Tuesday, February 15, 2011

My Skills Don't Pay the Bills

Being a, "Do it yourself Diva, ""Career Volunteer", and "Coach", is more than a full time job!

I have fully challenged myself, both mentally and physically. I have changed lives, and would love to keep doing what I love so much!! Like I said in one of my past blogs, I never thought I would struggle to find a job?

It wasn't till after I watched the President address congress, saying that times had changed; without a higher education or a special skill, you are going to be in trouble.I never believed that woud be me? The fact is, that is exactly me! What I realize and seem to think unfair; some of us, who suffer disabilities that prevent us, from getting the, "traditional" 4 year degree, or perhaps, "struggle" to sit in a class room for more than 10 min, might not fit into the, "cookie cutter jobs", that are listed on job fiinding web sites!
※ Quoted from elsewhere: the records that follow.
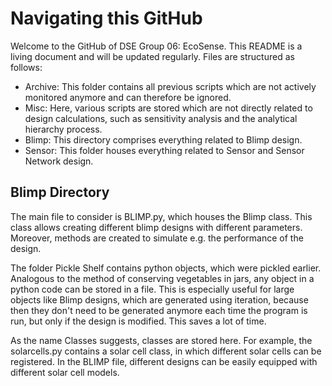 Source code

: # Navigating this GitHub
Welcome to the GitHub of DSE Group 06: EcoSense. This README is a
living document and will be updated regularly.
Files are structured as follows:
- Archive: This folder contains all previous scripts which are
            not actively monitored anymore and can therefore be
            ignored.
- Misc: Here, various scripts are stored which are not directly
        related to design calculations, such as sensitivity analysis
        and the analytical hierarchy process.
- Blimp: This directory comprises everything related to Blimp
         design.
- Sensor: This folder houses everything related to Sensor and Sensor
            Network design.

## Blimp Directory
The main file to consider is BLIMP.py, which houses the Blimp class.
This class allows creating different blimp designs with different parameters.
Moreover, methods are created to simulate e.g. the performance of the 
design. 

The folder Pickle Shelf contains python objects, which were pickled
earlier. Analogous to the method of conserving vegetables in jars, any object
in a python code can be stored in a file. This is especially useful for large
objects like Blimp designs, which are generated using iteration, because then they don't
need to be generated anymore each time the program is run, but only if the design is
modified. This saves a lot of time.

As the name Classes suggests, classes are stored here. For example, the solarcells.py
contains a solar cell class, in which different solar cells can be registered.
In the BLIMP file, different designs can be easily equipped with different solar
cell models.


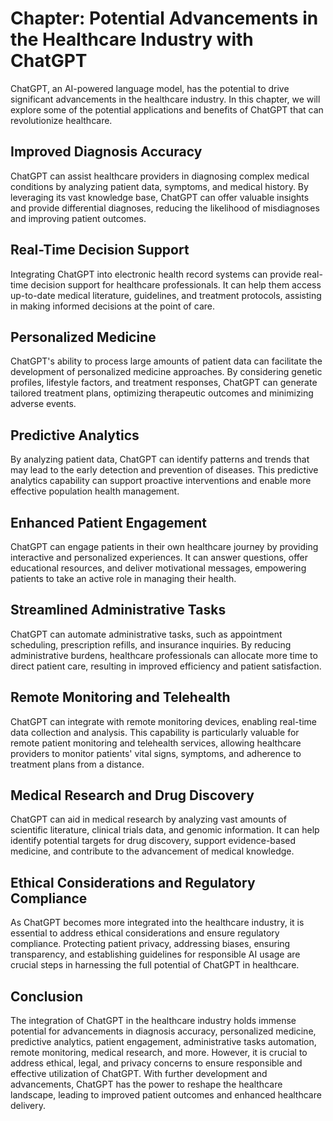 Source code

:Chapter: Potential Advancements in the Healthcare Industry with ChatGPT
=======================================================================

ChatGPT, an AI-powered language model, has the potential to drive significant advancements in the healthcare industry. In this chapter, we will explore some of the potential applications and benefits of ChatGPT that can revolutionize healthcare.

Improved Diagnosis Accuracy
---------------------------

ChatGPT can assist healthcare providers in diagnosing complex medical conditions by analyzing patient data, symptoms, and medical history. By leveraging its vast knowledge base, ChatGPT can offer valuable insights and provide differential diagnoses, reducing the likelihood of misdiagnoses and improving patient outcomes.

Real-Time Decision Support
--------------------------

Integrating ChatGPT into electronic health record systems can provide real-time decision support for healthcare professionals. It can help them access up-to-date medical literature, guidelines, and treatment protocols, assisting in making informed decisions at the point of care.

Personalized Medicine
---------------------

ChatGPT's ability to process large amounts of patient data can facilitate the development of personalized medicine approaches. By considering genetic profiles, lifestyle factors, and treatment responses, ChatGPT can generate tailored treatment plans, optimizing therapeutic outcomes and minimizing adverse events.

Predictive Analytics
--------------------

By analyzing patient data, ChatGPT can identify patterns and trends that may lead to the early detection and prevention of diseases. This predictive analytics capability can support proactive interventions and enable more effective population health management.

Enhanced Patient Engagement
---------------------------

ChatGPT can engage patients in their own healthcare journey by providing interactive and personalized experiences. It can answer questions, offer educational resources, and deliver motivational messages, empowering patients to take an active role in managing their health.

Streamlined Administrative Tasks
--------------------------------

ChatGPT can automate administrative tasks, such as appointment scheduling, prescription refills, and insurance inquiries. By reducing administrative burdens, healthcare professionals can allocate more time to direct patient care, resulting in improved efficiency and patient satisfaction.

Remote Monitoring and Telehealth
--------------------------------

ChatGPT can integrate with remote monitoring devices, enabling real-time data collection and analysis. This capability is particularly valuable for remote patient monitoring and telehealth services, allowing healthcare providers to monitor patients' vital signs, symptoms, and adherence to treatment plans from a distance.

Medical Research and Drug Discovery
-----------------------------------

ChatGPT can aid in medical research by analyzing vast amounts of scientific literature, clinical trials data, and genomic information. It can help identify potential targets for drug discovery, support evidence-based medicine, and contribute to the advancement of medical knowledge.

Ethical Considerations and Regulatory Compliance
------------------------------------------------

As ChatGPT becomes more integrated into the healthcare industry, it is essential to address ethical considerations and ensure regulatory compliance. Protecting patient privacy, addressing biases, ensuring transparency, and establishing guidelines for responsible AI usage are crucial steps in harnessing the full potential of ChatGPT in healthcare.

Conclusion
----------

The integration of ChatGPT in the healthcare industry holds immense potential for advancements in diagnosis accuracy, personalized medicine, predictive analytics, patient engagement, administrative tasks automation, remote monitoring, medical research, and more. However, it is crucial to address ethical, legal, and privacy concerns to ensure responsible and effective utilization of ChatGPT. With further development and advancements, ChatGPT has the power to reshape the healthcare landscape, leading to improved patient outcomes and enhanced healthcare delivery.
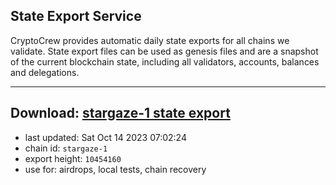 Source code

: ## State Export Service
CryptoCrew provides automatic daily state exports for all chains we validate. State export files can be used as genesis files and are a snapshot of the current blockchain state, including all validators, accounts, balances and delegations.

---
**Download: [stargaze-1 state export](https://dl.ccvalidators.com/SERVICE/stargaze/stargaze-1_export_10454160.json)**
---

- last updated: Sat Oct 14 2023 07:02:24
- chain id: `stargaze-1`
- export height: `10454160`
- use for: airdrops, local tests, chain recovery
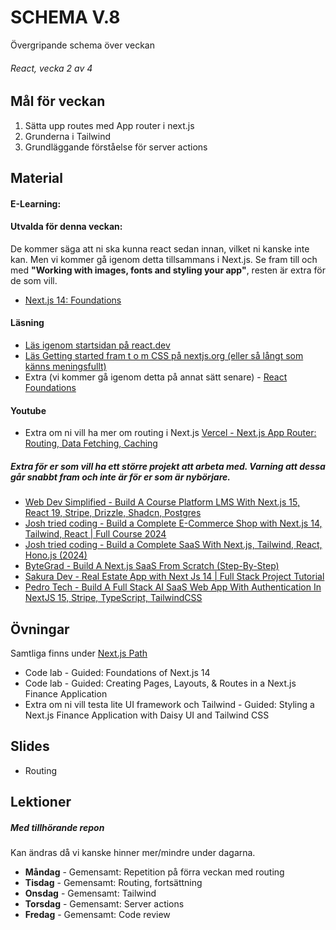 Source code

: # SCHEMA V.8
Övergripande schema över veckan

###### React, vecka 2 av 4

## Mål för veckan
1. Sätta upp routes med App router i next.js
2. Grunderna i Tailwind
3. Grundläggande förståelse för server actions

## Material
#### E-Learning:
#### Utvalda för denna veckan:
De kommer säga att ni ska kunna react sedan innan, vilket ni kanske inte kan. Men vi kommer gå igenom detta tillsammans i Next.js.
Se fram till och med **"Working with images, fonts and styling your app"**, resten är extra för de som vill.
* [Next.js 14: Foundations](https://app.pluralsight.com/library/courses/nextjs-13-fundamentals/table-of-contents)
#### Läsning
* [Läs igenom startsidan på react.dev](https://react.dev/)
* [Läs Getting started fram t o m CSS på nextjs.org (eller så långt som känns meningsfullt)](https://nextjs.org/docs/app/getting-started/installation)
* Extra (vi kommer gå igenom detta på annat sätt senare) - [React Foundations](https://nextjs.org/learn/react-foundations)
#### Youtube
* Extra om ni vill ha mer om routing i Next.js [Vercel - Next.js App Router: Routing, Data Fetching, Caching](https://www.youtube.com/watch?v=gSSsZReIFRk)
##### Extra för er som vill ha ett större projekt att arbeta med. Varning att dessa går snabbt fram och inte är för er som är nybörjare.
* [Web Dev Simplified - Build A Course Platform LMS With Next.js 15, React 19, Stripe, Drizzle, Shadcn, Postgres](https://www.youtube.com/watch?v=OAyQ3Wyyzfg)
* [Josh tried coding - Build a Complete E-Commerce Shop with Next.js 14, Tailwind, React | Full Course 2024](https://www.youtube.com/watch?v=SG82Aqcaaa0)
* [Josh tried coding - Build a Complete SaaS With Next.js, Tailwind, React, Hono.js (2024)](https://www.youtube.com/watch?v=vEQlN17miq8)
* [ByteGrad - Build A Next.js SaaS From Scratch (Step-By-Step)](https://www.youtube.com/watch?v=ERGkwdyjtcM)
* [Sakura Dev - Real Estate App with Next Js 14 | Full Stack Project Tutorial](https://www.youtube.com/watch?v=DEhgtpMxuOQ&list=PLhnVDNT5zYN9ej5u4ftvLYtebI2xVTTyx)
* [Pedro Tech - Build A Full Stack AI SaaS Web App With Authentication In NextJS 15, Stripe, TypeScript, TailwindCSS](https://www.youtube.com/watch?v=RUE3nYI75VE)

## Övningar
Samtliga finns under [Next.js Path](https://app.pluralsight.com/paths/skill/nextjs)
* Code lab - Guided: Foundations of Next.js 14
* Code lab - Guided: Creating Pages, Layouts, & Routes in a Next.js Finance Application
* Extra om ni vill testa lite UI framework och Tailwind - Guided: Styling a Next.js Finance Application with Daisy UI and Tailwind CSS

## Slides
* Routing

## Lektioner
##### Med tillhörande repon
Kan ändras då vi kanske hinner mer/mindre under dagarna.
* **Måndag** - Gemensamt: Repetition på förra veckan med routing
* **Tisdag** - Gemensamt: Routing, fortsättning
* **Onsdag** - Gemensamt: Tailwind
* **Torsdag** - Gemensamt: Server actions
* **Fredag** - Gemensamt: Code review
Something about me, I haven't shared. I suffer ADHD. I am very smart; but, when it comes to following a  daily routine, I get frustrated, or bored. I often take on more than I might be asked, or make suggestions that are not part of the, "job description". I am a great boss, to myself !
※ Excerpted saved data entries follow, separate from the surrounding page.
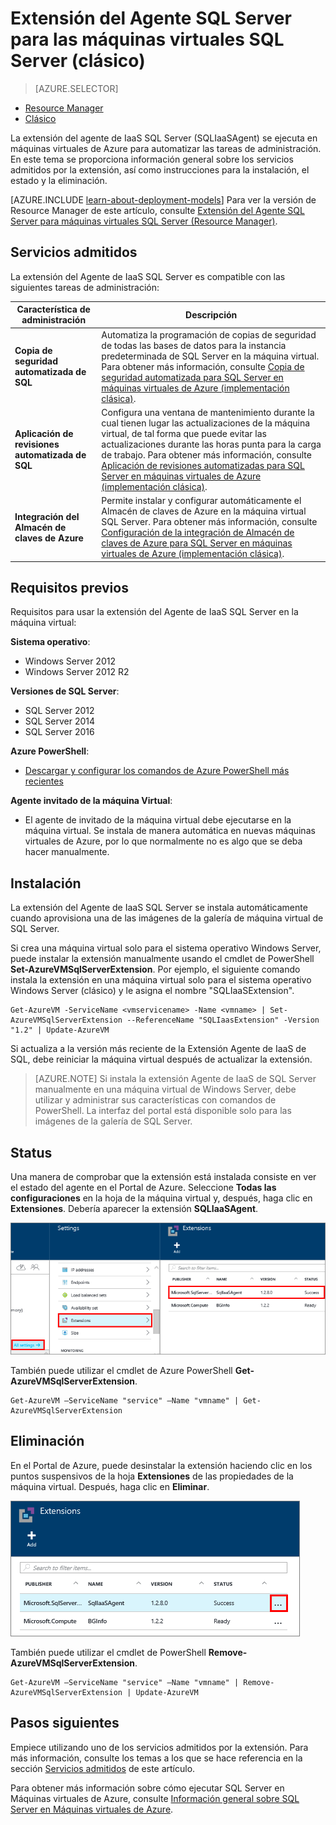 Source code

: <properties
	pageTitle="Extensión del Agente SQL Server para las máquinas virtuales SQL Server (clásico) | Microsoft Azure"
	description="En este tema se describe cómo administrar la extensión del Agente SQL Server, que automatiza tareas de administración específicas de SQL Server. Entre ellas se incluyen la copia de seguridad automatizada, la aplicación de revisiones automatizada y la integración del Almacén de claves de Azure. En este tema se usa el modelo de implementación clásica."
	services="virtual-machines-windows"
	documentationCenter=""
	authors="rothja"
	manager="jhubbard"
	editor=""
	tags="azure-service-management"/>

<tags
	ms.service="virtual-machines-windows"
	ms.devlang="na"
	ms.topic="article"
	ms.tgt_pltfrm="vm-windows-sql-server"
	ms.workload="infrastructure-services"
	ms.date="07/14/2016"
	ms.author="jroth"/>

# Extensión del Agente SQL Server para las máquinas virtuales SQL Server (clásico)

> [AZURE.SELECTOR]
- [Resource Manager](virtual-machines-windows-sql-server-agent-extension.md)
- [Clásico](virtual-machines-windows-classic-sql-server-agent-extension.md)

La extensión del agente de IaaS SQL Server (SQLIaaSAgent) se ejecuta en máquinas virtuales de Azure para automatizar las tareas de administración. En este tema se proporciona información general sobre los servicios admitidos por la extensión, así como instrucciones para la instalación, el estado y la eliminación.

[AZURE.INCLUDE [learn-about-deployment-models](../../includes/learn-about-deployment-models-classic-include.md)] Para ver la versión de Resource Manager de este artículo, consulte [Extensión del Agente SQL Server para máquinas virtuales SQL Server (Resource Manager)](virtual-machines-windows-sql-server-agent-extension.md).

## Servicios admitidos

La extensión del Agente de IaaS SQL Server es compatible con las siguientes tareas de administración:

| Característica de administración | Descripción |
|---------------------|-------------------------------|
| **Copia de seguridad automatizada de SQL** | Automatiza la programación de copias de seguridad de todas las bases de datos para la instancia predeterminada de SQL Server en la máquina virtual. Para obtener más información, consulte [Copia de seguridad automatizada para SQL Server en máquinas virtuales de Azure (implementación clásica)](virtual-machines-windows-classic-sql-automated-backup.md).|
| **Aplicación de revisiones automatizada de SQL** | Configura una ventana de mantenimiento durante la cual tienen lugar las actualizaciones de la máquina virtual, de tal forma que puede evitar las actualizaciones durante las horas punta para la carga de trabajo. Para obtener más información, consulte [Aplicación de revisiones automatizadas para SQL Server en máquinas virtuales de Azure (implementación clásica)](virtual-machines-windows-classic-sql-automated-patching.md).|
| **Integración del Almacén de claves de Azure** | Permite instalar y configurar automáticamente el Almacén de claves de Azure en la máquina virtual SQL Server. Para obtener más información, consulte [Configuración de la integración de Almacén de claves de Azure para SQL Server en máquinas virtuales de Azure (implementación clásica)](virtual-machines-windows-classic-ps-sql-keyvault.md).|

## Requisitos previos

Requisitos para usar la extensión del Agente de IaaS SQL Server en la máquina virtual:

**Sistema operativo**:

- Windows Server 2012
- Windows Server 2012 R2

**Versiones de SQL Server**:

- SQL Server 2012
- SQL Server 2014
- SQL Server 2016

**Azure PowerShell**:

- [Descargar y configurar los comandos de Azure PowerShell más recientes](../powershell-install-configure.md)

**Agente invitado de la máquina Virtual**:

- El agente de invitado de la máquina virtual debe ejecutarse en la máquina virtual. Se instala de manera automática en nuevas máquinas virtuales de Azure, por lo que normalmente no es algo que se deba hacer manualmente.

## Instalación

La extensión del Agente de IaaS SQL Server se instala automáticamente cuando aprovisiona una de las imágenes de la galería de máquina virtual de SQL Server.

Si crea una máquina virtual solo para el sistema operativo Windows Server, puede instalar la extensión manualmente usando el cmdlet de PowerShell **Set-AzureVMSqlServerExtension**. Por ejemplo, el siguiente comando instala la extensión en una máquina virtual solo para el sistema operativo Windows Server (clásico) y le asigna el nombre "SQLIaaSExtension".

	Get-AzureVM -ServiceName <vmservicename> -Name <vmname> | Set-AzureVMSqlServerExtension --ReferenceName "SQLIaasExtension" -Version "1.2" | Update-AzureVM

Si actualiza a la versión más reciente de la Extensión Agente de IaaS de SQL, debe reiniciar la máquina virtual después de actualizar la extensión.

>[AZURE.NOTE] Si instala la extensión Agente de IaaS de SQL Server manualmente en una máquina virtual de Windows Server, debe utilizar y administrar sus características con comandos de PowerShell. La interfaz del portal está disponible solo para las imágenes de la galería de SQL Server.

## Status

Una manera de comprobar que la extensión está instalada consiste en ver el estado del agente en el Portal de Azure. Seleccione **Todas las configuraciones** en la hoja de la máquina virtual y, después, haga clic en **Extensiones**. Debería aparecer la extensión **SQLIaaSAgent**.

![Extensión del Agente de IaaS SQL Server en el Portal de Azure](./media/virtual-machines-windows-classic-sql-server-agent-extension/azure-sql-server-iaas-agent-portal.png)

También puede utilizar el cmdlet de Azure PowerShell **Get-AzureVMSqlServerExtension**.

	Get-AzureVM –ServiceName "service" –Name "vmname" | Get-AzureVMSqlServerExtension

## Eliminación   

En el Portal de Azure, puede desinstalar la extensión haciendo clic en los puntos suspensivos de la hoja **Extensiones** de las propiedades de la máquina virtual. Después, haga clic en **Eliminar**.

![Desinstalación de la extensión del Agente de IaaS SQL Server en el Portal de Azure](./media/virtual-machines-windows-classic-sql-server-agent-extension/azure-sql-server-iaas-agent-uninstall.png)

También puede utilizar el cmdlet de PowerShell **Remove-AzureVMSqlServerExtension**.

	Get-AzureVM –ServiceName "service" –Name "vmname" | Remove-AzureVMSqlServerExtension | Update-AzureVM

## Pasos siguientes

Empiece utilizando uno de los servicios admitidos por la extensión. Para más información, consulte los temas a los que se hace referencia en la sección [Servicios admitidos](#supported-services) de este artículo.

Para obtener más información sobre cómo ejecutar SQL Server en Máquinas virtuales de Azure, consulte [Información general sobre SQL Server en Máquinas virtuales de Azure](virtual-machines-windows-sql-server-iaas-overview.md).

<!---HONumber=AcomDC_0720_2016--> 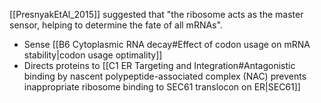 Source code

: [[PresnyakEtAl_2015]] suggested that "the ribosome acts as the master sensor, helping to determine the fate of all mRNAs". 

- Sense [[B6 Cytoplasmic RNA decay#Effect of codon usage on mRNA stability|codon usage optimality]]
- Directs proteins to [[C1 ER Targeting and Integration#Antagonistic binding by nascent polypeptide-associated complex (NAC) prevents inappropriate ribosome binding to SEC61 translocon on ER|SEC61]]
I work well independantly, and love to learn about new things; but, I need to learn by doing and learning from my own failures. I don't like to be told,"what I did wrong", or, "how to do it". I am not, a, "know it all", and I do love to learn from my failures; I understand, "constructive criticism", and am always open to new ideas. It just seems I deal with people, who expect me to understand, what they are teaching; when they are not really teaching, but, "telling me"? I am often made to feel, "stupid", for not, "getting it", on the first try?

I already said, I am impulsive. I have started home improvement projects and landsacping projects, that I have learned, by doing, it wasn't working. I learned from doing and making my own mistakes, and then fixing them, on my own, and I smile with pride, because the outcome is exactly as I imagined!
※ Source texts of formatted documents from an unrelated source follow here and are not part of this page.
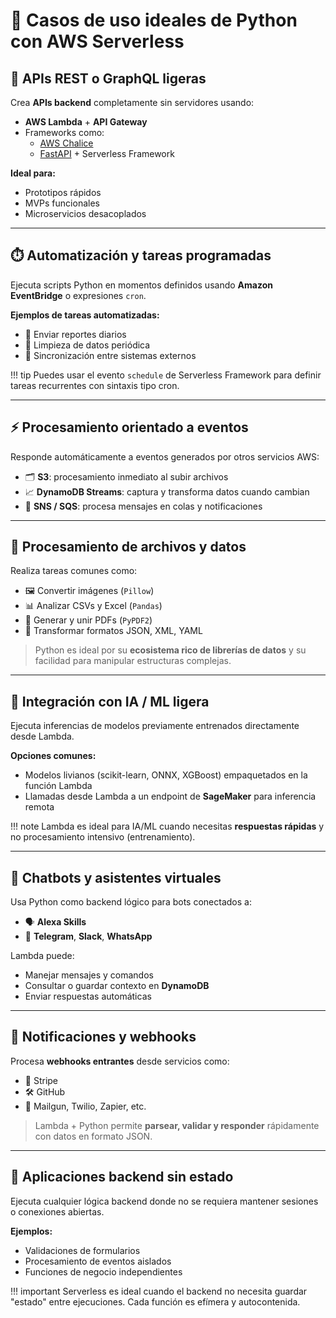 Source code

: # 🧩 Casos de uso ideales de Python con AWS Serverless

## 🔗 APIs REST o GraphQL ligeras

Crea **APIs backend** completamente sin servidores usando:

- **AWS Lambda** + **API Gateway**
- Frameworks como:
  - [AWS Chalice](https://github.com/aws/chalice)
  - [FastAPI](https://fastapi.tiangolo.com/) + Serverless Framework

**Ideal para:**
- Prototipos rápidos
- MVPs funcionales
- Microservicios desacoplados

---

## ⏱️ Automatización y tareas programadas

Ejecuta scripts Python en momentos definidos usando **Amazon EventBridge** o expresiones `cron`.

**Ejemplos de tareas automatizadas:**

- 📨 Enviar reportes diarios
- 🧹 Limpieza de datos periódica
- 🔄 Sincronización entre sistemas externos

!!! tip
    Puedes usar el evento `schedule` de Serverless Framework para definir tareas recurrentes con sintaxis tipo cron.

---

## ⚡ Procesamiento orientado a eventos

Responde automáticamente a eventos generados por otros servicios AWS:

- 🗂️ **S3**: procesamiento inmediato al subir archivos
- 📈 **DynamoDB Streams**: captura y transforma datos cuando cambian
- 📩 **SNS / SQS**: procesa mensajes en colas y notificaciones

---

## 🧮 Procesamiento de archivos y datos

Realiza tareas comunes como:

- 🖼️ Convertir imágenes (`Pillow`)
- 📊 Analizar CSVs y Excel (`Pandas`)
- 📄 Generar y unir PDFs (`PyPDF2`)
- 🔄 Transformar formatos JSON, XML, YAML

> Python es ideal por su **ecosistema rico de librerías de datos** y su facilidad para manipular estructuras complejas.

---

## 🤖 Integración con IA / ML ligera

Ejecuta inferencias de modelos previamente entrenados directamente desde Lambda.

**Opciones comunes:**

- Modelos livianos (scikit-learn, ONNX, XGBoost) empaquetados en la función Lambda
- Llamadas desde Lambda a un endpoint de **SageMaker** para inferencia remota

!!! note
    Lambda es ideal para IA/ML cuando necesitas **respuestas rápidas** y no procesamiento intensivo (entrenamiento).

---

## 💬 Chatbots y asistentes virtuales

Usa Python como backend lógico para bots conectados a:

- 🗣️ **Alexa Skills**
- 💬 **Telegram**, **Slack**, **WhatsApp**

Lambda puede:

- Manejar mensajes y comandos
- Consultar o guardar contexto en **DynamoDB**
- Enviar respuestas automáticas

---

## 🔔 Notificaciones y webhooks

Procesa **webhooks entrantes** desde servicios como:

- 🧾 Stripe
- 🛠️ GitHub
- 📨 Mailgun, Twilio, Zapier, etc.

> Lambda + Python permite **parsear, validar y responder** rápidamente con datos en formato JSON.

---

## 🧠 Aplicaciones backend sin estado

Ejecuta cualquier lógica backend donde no se requiera mantener sesiones o conexiones abiertas.

**Ejemplos:**

- Validaciones de formularios
- Procesamiento de eventos aislados
- Funciones de negocio independientes

!!! important
    Serverless es ideal cuando el backend no necesita guardar "estado" entre ejecuciones. Cada función es efímera y autocontenida.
It has been rewarding to see my garden grow. When, "mother nature", shows me; "that flower is going to die in that spot", I can move it and it will blossom. It might take a year or two, but when spring comes around, and the garden is filled with color, it puts a smile on my face. I did that, I figured it out on my own!

I have made some BIG mistakes, like painting the treads on my stairs; a color that I turned out to hate. You would think, easy fix, take the paint off? Taking the paint of the stairs, has got to be one of the hardest most physically challenging mistakes I have ever made; but, I did it, and I finished it! I am not going to go into detail about, the other massive, "screw ups". Using the pencil tip on the power washer to clean the wood deck, oops? BIG BAD MISTAKE!  I didn't forget about it, I am just waiting for the weather to change, so, I can flip the boards, "one by one", and re-stain the deck, "the right way"?

Well that's enough of that, but, you can see; as I learn slowly from my own mistakes it builds my confidence and pride in what I am accomplishing everyday. I don't think, you find your "calling", it finds you! I hope some day, "my skills, will in deed, pay the bills"?